Gas stoves were an enormous source of stress and anxiety for me in all three of my Chicago apartments. I never lived with one prior to moving to Chicago, and in fact never even knew anyone who had one prior to living in Chicago. The idea of piping highly combustible gas into my living space and then intentionally lighting it on fire seemed to defy all logic to me (still seems to defy all logic to me), especially when there was a perfectly viable alternative in electric stoves. Sure, gas stoves may provide finer temperature control, but I’m not aiming to win Iron Chef over here. I just want to be able to feed myself without constantly worrying about gas leaks, carbon monoxide poisoning, or something quickly and easily catching fire from an open flame. While none of those things were likely to happen, the knowledge that they could happen was enough to literally keep me up at night, and I have spent the past seven years longing to live in peace with my kitchen appliances. I’m so, so happy to be able to 1) cook at all and 2) cook without crushing anxiety for the first time since I moved to Chicago.

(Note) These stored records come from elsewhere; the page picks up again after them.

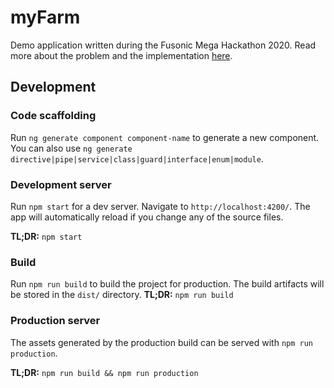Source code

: # myFarm

Demo application written during the Fusonic Mega Hackathon 2020. Read more about the problem and the implementation [here](https://www.fusonic.net/developers/2020/03/29/preloading-data-with-angular-router/).


## Development

### Code scaffolding

Run `ng generate component component-name` to generate a new component. You can also use `ng generate directive|pipe|service|class|guard|interface|enum|module`.

### Development server

Run `npm start` for a dev server. Navigate to `http://localhost:4200/`. The app will automatically reload if you change any of the source files.

**TL;DR:** `npm start`

### Build

Run `npm run build` to build the project for production. The build artifacts will be stored in the `dist/` directory.
**TL;DR:** `npm run build`

### Production server

The assets generated by the production build can be served with `npm run production`.

**TL;DR:** `npm run build && npm run production`
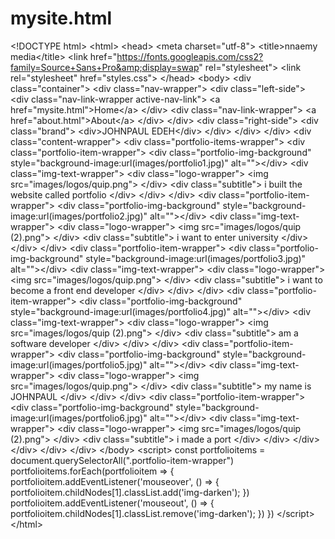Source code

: # mysite.html
&lt;!DOCTYPE html> &lt;html> &lt;head>     &lt;meta charset="utf-8">     &lt;title>nnaemy media&lt;/title>     &lt;link href="https://fonts.googleapis.com/css2?family=Source+Sans+Pro&amp;display=swap" rel="stylesheet">     &lt;link rel="stylesheet" href="styles.css"> &lt;/head> &lt;body>     &lt;div class="container">         &lt;div class="nav-wrapper">             &lt;div class="left-side">                 &lt;div class="nav-link-wrapper active-nav-link">                     &lt;a href="mysite.html">Home&lt;/a>                 &lt;/div>                  &lt;div class="nav-link-wrapper">                     &lt;a href="about.html">About&lt;/a>                 &lt;/div>             &lt;/div>                      &lt;div class="right-side">                 &lt;div class="brand">                     &lt;div>JOHNPAUL EDEH&lt;/div>                 &lt;/div>             &lt;/div>                          &lt;/div>          &lt;div class="content-wrapper">             &lt;div class="portfolio-items-wrapper">                  &lt;div class="portfolio-item-wrapper">                     &lt;div class="portfolio-img-background" style="background-image:url(images/portfolio1.jpg)" alt="">&lt;/div>                                      &lt;div class="img-text-wrapper">                         &lt;div class="logo-wrapper">                             &lt;img src="images/logos/quip.png">                         &lt;/div>                          &lt;div class="subtitle">                             i built the website called portfolio                         &lt;/div>                     &lt;/div>                 &lt;/div>                                   &lt;div class="portfolio-item-wrapper">                     &lt;div class="portfolio-img-background" style="background-image:url(images/portfolio2.jpg)" alt="">&lt;/div>                                      &lt;div class="img-text-wrapper">                         &lt;div class="logo-wrapper">                             &lt;img src="images/logos/quip (2).png">                         &lt;/div>                          &lt;div class="subtitle">                             i want to enter university                         &lt;/div>                     &lt;/div>                 &lt;/div>                                   &lt;div class="portfolio-item-wrapper">                     &lt;div class="portfolio-img-background" style="background-image:url(images/portfolio3.jpg)" alt="">&lt;/div>                                      &lt;div class="img-text-wrapper">                         &lt;div class="logo-wrapper">                             &lt;img src="images/logos/quip.png">                         &lt;/div>                          &lt;div class="subtitle">                             i want to become a front end developer                         &lt;/div>                     &lt;/div>                 &lt;/div>                                   &lt;div class="portfolio-item-wrapper">                     &lt;div class="portfolio-img-background" style="background-image:url(images/portfolio4.jpg)" alt="">&lt;/div>                                      &lt;div class="img-text-wrapper">                         &lt;div class="logo-wrapper">                             &lt;img src="images/logos/quip (2).png">                         &lt;/div>                          &lt;div class="subtitle">                             am a software developer                         &lt;/div>                     &lt;/div>                 &lt;/div>                                   &lt;div class="portfolio-item-wrapper">                     &lt;div class="portfolio-img-background" style="background-image:url(images/portfolio5.jpg)" alt="">&lt;/div>                                      &lt;div class="img-text-wrapper">                         &lt;div class="logo-wrapper">                             &lt;img src="images/logos/quip.png">                         &lt;/div>                          &lt;div class="subtitle">                             my name is JOHNPAUL                         &lt;/div>                     &lt;/div>                 &lt;/div>                                   &lt;div class="portfolio-item-wrapper">                     &lt;div class="portfolio-img-background" style="background-image:url(images/portfolio6.jpg)" alt="">&lt;/div>                                      &lt;div class="img-text-wrapper">                         &lt;div class="logo-wrapper">                             &lt;img src="images/logos/quip (2).png">                         &lt;/div>                          &lt;div class="subtitle">                             i made a port                         &lt;/div>                     &lt;/div>                 &lt;/div>             &lt;/div>         &lt;/div>     &lt;/div> &lt;/body> &lt;script>     const portfolioitems = document.querySelectorAll(".portfolio-item-wrapper")      portfolioitems.forEach(portfolioitem => {         portfolioitem.addEventListener('mouseover', () => {             portfolioitem.childNodes[1].classList.add('img-darken');         })          portfolioitem.addEventListener('mouseout', () => {             portfolioitem.childNodes[1].classList.remove('img-darken');         })     }) &lt;/script> &lt;/html>
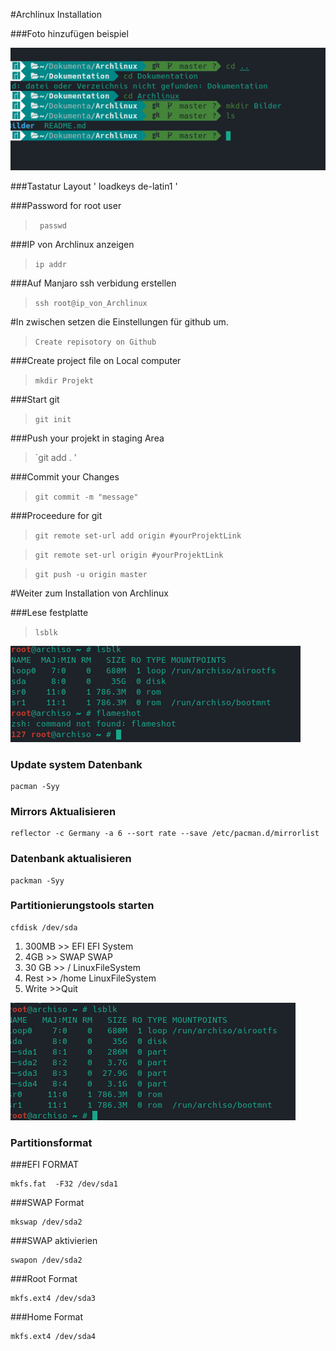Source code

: #Archlinux Installation


###Foto hinzufügen beispiel

![Alt-text](Bilder/first_foto.png )


###Tastatur Layout
	' loadkeys de-latin1 '

###Password for root user
>` passwd`

###IP von Archlinux anzeigen
>`ip addr `

###Auf Manjaro ssh verbidung erstellen
>`ssh root@ip_von_Archlinux`

#In zwischen setzen die Einstellungen für github um.
>`Create repisotory on Github`

###Create project file on Local computer
>`mkdir Projekt` 

###Start git
>`git init`

###Push your projekt in staging Area
>`git add . '

###Commit your Changes
>`git commit -m "message" `

###Proceedure for git
>`git remote set-url add origin #yourProjektLink`

>`git remote set-url origin #yourProjektLink`

>`git push -u origin master`

#Weiter zum Installation von Archlinux

###Lese festplatte 
>`lsblk`

![Alt-text](Bilder/lsblk.png) 

### Update system Datenbank

	pacman -Syy
### Mirrors Aktualisieren

	reflector -c Germany -a 6 --sort rate --save /etc/pacman.d/mirrorlist
### Datenbank aktualisieren

	packman -Syy
### Partitionierungstools starten

	cfdisk /dev/sda
1. 300MB  >> EFI	 EFI System
2. 4GB    >> SWAP	SWAP	
3. 30 GB  >> /		LinuxFileSystem
4. Rest  >>  /home	LinuxFileSystem		
5. Write >>Quit

 ![Alt-text](Bilder/partition1.png)

### Partitionsformat

###EFI FORMAT

	mkfs.fat  -F32 /dev/sda1

###SWAP Format

	mkswap /dev/sda2
###SWAP aktivierien

	swapon /dev/sda2
###Root Format

	mkfs.ext4 /dev/sda3
###Home Format

	mkfs.ext4 /dev/sda4


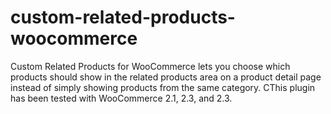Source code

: custom-related-products-woocommerce
===================================

Custom Related Products for WooCommerce lets you choose which products should show in the related products area on a product detail page instead of simply showing products from the same category. CThis plugin has been tested with WooCommerce 2.1, 2.3, and 2.3.
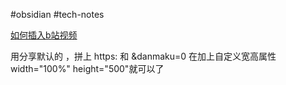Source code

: #obsidian #tech-notes 


[如何插入b站视频](https://publish.obsidian.md/chinesehelp/09+碎记/202009051758插入B站视频)

用分享默认的 ，拼上 https: 和 &danmaku=0 在加上自定义宽高属性 width="100%" height="500"就可以了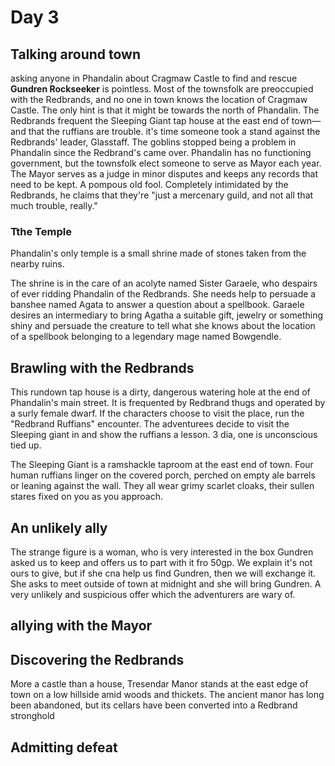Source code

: # Day 3

## Talking around town

asking anyone in Phandalin about Cragmaw Castle to find and rescue **Gundren Rockseeker** is pointless. Most of the townsfolk are preoccupied with the Redbrands, and no one in town knows the location of Cragmaw Castle. The only hint is that it might be towards the north of Phandalin.
The Redbrands frequent the Sleeping Giant tap house at the east end of town—and that the ruffians are trouble.
it's time someone took a stand against the Redbrands' leader, Glasstaff.
The goblins stopped being a problem in Phandalin since the Redbrand's came over.
Phandalin has no functioning government, but the townsfolk elect someone to serve as Mayor each year. The Mayor serves as a judge in minor disputes and keeps any records that need to be kept. A pompous old fool. Completely intimidated by the Redbrands, he claims that they're "just a mercenary guild, and not all that much trouble, really."


### Tthe  Temple

Phandalin's only temple is a small shrine made of stones taken from the nearby ruins. 

The shrine is in the care of an acolyte named Sister Garaele, who despairs of ever ridding Phandalin of the Redbrands. She needs help to persuade a banshee named Agata to answer a question about a spellbook. Garaele desires an intermediary to bring Agatha a suitable gift, jewelry or something shiny and persuade the creature to tell what she knows about the location of a spellbook belonging to a legendary mage named Bowgendle. 


## Brawling with the Redbrands

This rundown tap house is a dirty, dangerous watering hole at the end of Phandalin's main street. It is frequented by Redbrand thugs and operated by a surly female dwarf. If the characters choose to visit the place, run the "Redbrand Ruffians" encounter.
The adventurees decide to visit the Sleeping giant in and show the ruffians a lesson. 3 dia, one is unconscious tied up.

The Sleeping Giant is a ramshackle taproom at the east end of town. Four human ruffians linger on the covered porch, perched on empty ale barrels or leaning against the wall. They all wear grimy scarlet cloaks, their sullen stares fixed on you as you approach.


## An unlikely ally

The strange figure is a woman, who is very interested in the box Gundren asked us to keep and offers us to part with it fro 50gp. We explain it's not ours to give, but if she cna help us find Gundren, then we will exchange it. She asks to meet outside of town at midnight and she will bring Gundren. A very unlikely and suspicious offer which the adventurers are wary of.

## allying with the Mayor

## Discovering the Redbrands

More a castle than a house, Tresendar Manor stands at the east edge of town on a low hillside amid woods and thickets. The ancient manor has long been abandoned, but its cellars have been converted into a Redbrand stronghold

## Admitting defeat
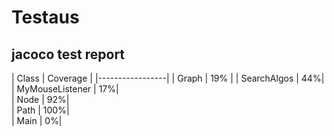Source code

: # Testaus

## jacoco test report 

| Class | Coverage  |
|-----------------|
| Graph   | 19%   |
| SearchAlgos | 44%|     
| MyMouseListener | 17%|   
| Node | 92%|   
| Path | 100%|   
| Main | 0%|   

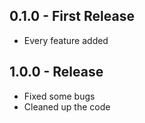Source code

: ## 0.1.0 - First Release
* Every feature added

## 1.0.0 - Release
* Fixed some bugs
* Cleaned up the code
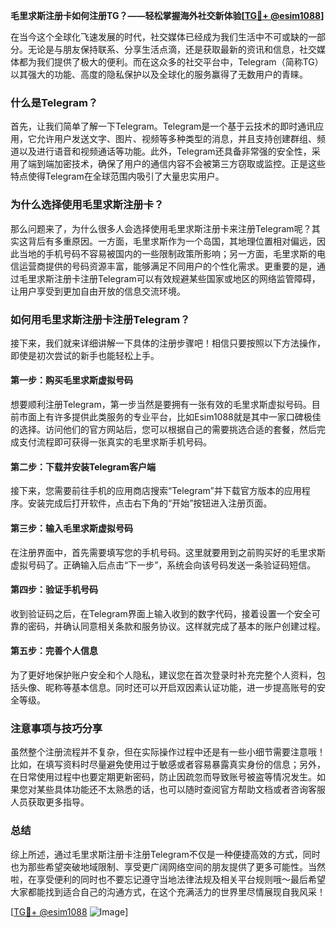 **毛里求斯注册卡如何注册TG？——轻松掌握海外社交新体验[[TG💪+ @esim1088](https://t.me/s/esim1088)]**

在当今这个全球化飞速发展的时代，社交媒体已经成为我们生活中不可或缺的一部分。无论是与朋友保持联系、分享生活点滴，还是获取最新的资讯和信息，社交媒体都为我们提供了极大的便利。而在这众多的社交平台中，Telegram（简称TG）以其强大的功能、高度的隐私保护以及全球化的服务赢得了无数用户的青睐。

### 什么是Telegram？

首先，让我们简单了解一下Telegram。Telegram是一个基于云技术的即时通讯应用，它允许用户发送文字、图片、视频等多种类型的消息，并且支持创建群组、频道以及进行语音和视频通话等功能。此外，Telegram还具备非常强的安全性，采用了端到端加密技术，确保了用户的通信内容不会被第三方窃取或监控。正是这些特点使得Telegram在全球范围内吸引了大量忠实用户。

### 为什么选择使用毛里求斯注册卡？

那么问题来了，为什么很多人会选择使用毛里求斯注册卡来注册Telegram呢？其实这背后有多重原因。一方面，毛里求斯作为一个岛国，其地理位置相对偏远，因此当地的手机号码不容易被国内的一些限制政策所影响；另一方面，毛里求斯的电信运营商提供的号码资源丰富，能够满足不同用户的个性化需求。更重要的是，通过毛里求斯注册卡注册Telegram可以有效规避某些国家或地区的网络监管障碍，让用户享受到更加自由开放的信息交流环境。

### 如何用毛里求斯注册卡注册Telegram？

接下来，我们就来详细讲解一下具体的注册步骤吧！相信只要按照以下方法操作，即使是初次尝试的新手也能轻松上手。

#### 第一步：购买毛里求斯虚拟号码

想要顺利注册Telegram，第一步当然是要拥有一张有效的毛里求斯虚拟号码。目前市面上有许多提供此类服务的专业平台，比如Esim1088就是其中一家口碑极佳的选择。访问他们的官方网站后，您可以根据自己的需要挑选合适的套餐，然后完成支付流程即可获得一张真实的毛里求斯手机号码。

#### 第二步：下载并安装Telegram客户端

接下来，您需要前往手机的应用商店搜索“Telegram”并下载官方版本的应用程序。安装完成后打开软件，点击右下角的“开始”按钮进入注册页面。

#### 第三步：输入毛里求斯虚拟号码

在注册界面中，首先需要填写您的手机号码。这里就要用到之前购买好的毛里求斯虚拟号码了。正确输入后点击“下一步”，系统会向该号码发送一条验证码短信。

#### 第四步：验证手机号码

收到验证码之后，在Telegram界面上输入收到的数字代码，接着设置一个安全可靠的密码，并确认同意相关条款和服务协议。这样就完成了基本的账户创建过程。

#### 第五步：完善个人信息

为了更好地保护账户安全和个人隐私，建议您在首次登录时补充完整个人资料，包括头像、昵称等基本信息。同时还可以开启双因素认证功能，进一步提高账号的安全等级。

### 注意事项与技巧分享

虽然整个注册流程并不复杂，但在实际操作过程中还是有一些小细节需要注意哦！比如，在填写资料时尽量避免使用过于敏感或者容易暴露真实身份的信息；另外，在日常使用过程中也要定期更新密码，防止因疏忽而导致账号被盗等情况发生。如果您对某些具体功能还不太熟悉的话，也可以随时查阅官方帮助文档或者咨询客服人员获取更多指导。

### 总结

综上所述，通过毛里求斯注册卡注册Telegram不仅是一种便捷高效的方式，同时也为那些希望突破地域限制、享受更广阔网络空间的朋友提供了更多可能性。当然啦，在享受便利的同时也不要忘记遵守当地法律法规及相关平台规则哦～最后希望大家都能找到适合自己的沟通方式，在这个充满活力的世界里尽情展现自我风采！

[[TG💪+ @esim1088](https://t.me/s/esim1088) ![Image](https://i.postimg.cc/4NQfJmqS/Snipaste-2025-05-13-00-14-12.png)]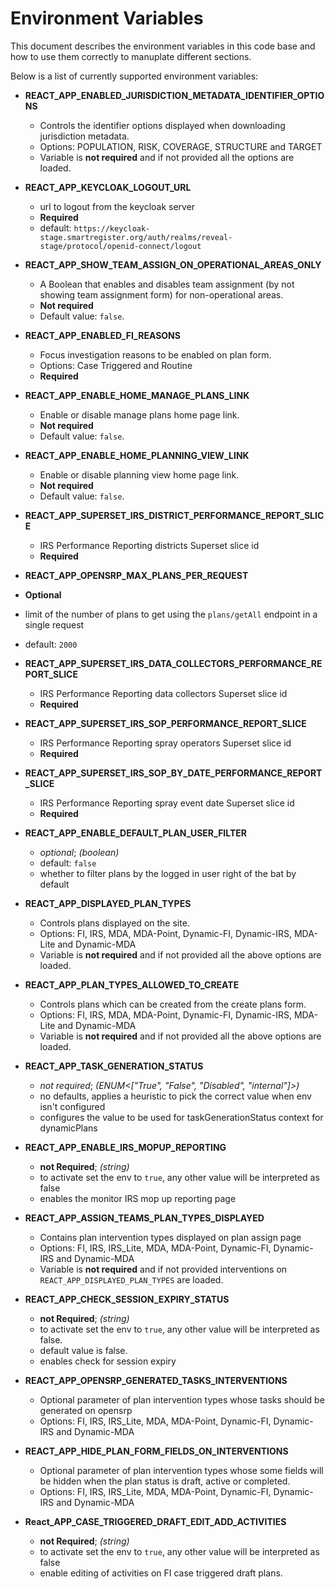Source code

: # Environment Variables

This document describes the environment variables in this code base and how to use them correctly to manuplate different sections.

Below is a list of currently supported environment variables:

- **REACT_APP_ENABLED_JURISDICTION_METADATA_IDENTIFIER_OPTIONS**

  - Controls the identifier options displayed when downloading jurisdiction metadata.
  - Options: POPULATION, RISK, COVERAGE, STRUCTURE and TARGET
  - Variable is **not required** and if not provided all the options are loaded.

- **REACT_APP_KEYCLOAK_LOGOUT_URL**

  - url to logout from the keycloak server
  - **Required**
  - default: `https://keycloak-stage.smartregister.org/auth/realms/reveal-stage/protocol/openid-connect/logout`

- **REACT_APP_SHOW_TEAM_ASSIGN_ON_OPERATIONAL_AREAS_ONLY**

  - A Boolean that enables and disables team assignment (by not showing team assignment form) for non-operational areas.
  - **Not required**
  - Default value: `false`.

- **REACT_APP_ENABLED_FI_REASONS**

  - Focus investigation reasons to be enabled on plan form.
  - Options: Case Triggered and Routine
  - **Required**

- **REACT_APP_ENABLE_HOME_MANAGE_PLANS_LINK**

  - Enable or disable manage plans home page link.
  - **Not required**
  - Default value: `false`.

- **REACT_APP_ENABLE_HOME_PLANNING_VIEW_LINK**

  - Enable or disable planning view home page link.
  - **Not required**
  - Default value: `false`.

- **REACT_APP_SUPERSET_IRS_DISTRICT_PERFORMANCE_REPORT_SLICE**

  - IRS Performance Reporting districts Superset slice id
  - **Required**

- **REACT_APP_OPENSRP_MAX_PLANS_PER_REQUEST**

- **Optional**
- limit of the number of plans to get using the `plans/getAll` endpoint in a single request
- default: `2000`

- **REACT_APP_SUPERSET_IRS_DATA_COLLECTORS_PERFORMANCE_REPORT_SLICE**

  - IRS Performance Reporting data collectors Superset slice id
  - **Required**

- **REACT_APP_SUPERSET_IRS_SOP_PERFORMANCE_REPORT_SLICE**

  - IRS Performance Reporting spray operators Superset slice id
  - **Required**

- **REACT_APP_SUPERSET_IRS_SOP_BY_DATE_PERFORMANCE_REPORT_SLICE**

  - IRS Performance Reporting spray event date Superset slice id
  - **Required**

- **REACT_APP_ENABLE_DEFAULT_PLAN_USER_FILTER**

  - _optional_; _(boolean)_
  - default: `false`
  - whether to filter plans by the logged in user right of the bat by default

- **REACT_APP_DISPLAYED_PLAN_TYPES**

  - Controls plans displayed on the site.
  - Options: FI, IRS, MDA, MDA-Point, Dynamic-FI, Dynamic-IRS, MDA-Lite and Dynamic-MDA
  - Variable is **not required** and if not provided all the above options are loaded.

- **REACT_APP_PLAN_TYPES_ALLOWED_TO_CREATE**

  - Controls plans which can be created from the create plans form.
  - Options: FI, IRS, MDA, MDA-Point, Dynamic-FI, Dynamic-IRS, MDA-Lite and Dynamic-MDA
  - Variable is **not required** and if not provided all the above options are loaded.

- **REACT_APP_TASK_GENERATION_STATUS**

  - _not required_; _(ENUM<["True", "False", "Disabled", "internal"]>)_
  - no defaults, applies a heuristic to pick the correct value when env isn't configured
  - configures the value to be used for taskGenerationStatus context for dynamicPlans

- **REACT_APP_ENABLE_IRS_MOPUP_REPORTING**

  - **not Required**; _(string)_
  - to activate set the env to `true`, any other value will be interpreted as false
  - enables the monitor IRS mop up reporting page

- **REACT_APP_ASSIGN_TEAMS_PLAN_TYPES_DISPLAYED**

  - Contains plan intervention types displayed on plan assign page
  - Options: FI, IRS, IRS_Lite, MDA, MDA-Point, Dynamic-FI, Dynamic-IRS and Dynamic-MDA
  - Variable is **not required** and if not provided interventions on `REACT_APP_DISPLAYED_PLAN_TYPES` are loaded.

- **REACT_APP_CHECK_SESSION_EXPIRY_STATUS**

  - **not Required**; _(string)_
  - to activate set the env to `true`, any other value will be interpreted as false.
  - default value is false.
  - enables check for session expiry

- **REACT_APP_OPENSRP_GENERATED_TASKS_INTERVENTIONS**

  - Optional parameter of plan intervention types whose tasks should be generated on opensrp
  - Options: FI, IRS, IRS_Lite, MDA, MDA-Point, Dynamic-FI, Dynamic-IRS and Dynamic-MDA

- **REACT_APP_HIDE_PLAN_FORM_FIELDS_ON_INTERVENTIONS**

  - Optional parameter of plan intervention types whose some fields will be hidden when the plan status is draft, active or completed.
  - Options: FI, IRS, IRS_Lite, MDA, MDA-Point, Dynamic-FI, Dynamic-IRS and Dynamic-MDA

- **React_APP_CASE_TRIGGERED_DRAFT_EDIT_ADD_ACTIVITIES**

  - **not Required**; _(string)_
  - to activate set the env to `true`, any other value will be interpreted as false
  - enable editing of activities on FI case triggered draft plans.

(For the record, I think induction stoves are the actual best stove option, because you get precise temperature control with next to no risk of anything catching fire and/or burning yourself. My dream home will have an induction stove, a geothermal heat pump for both heating and cooling, along with hot water add-ons to the heat pump, solar panels all over the roof, a backyard that’s about 85% native plants, 14% fruit/vegetable/herb garden with composting, and 1% grass (to get to the garden), a small front yard with a garden entirely of native plants (and as little grass as I can get away with, because the idea that a good lawn makes you a good person is one more social construct that’s contributing the death of the only known planet that supports human life), a garage with enough electric capacity to support a family of exclusively electric cars, and absolutely zero gas lines connected to the house. Oh, and a smug sense of superiority about the size of my carbon footprint, of course 😉 ).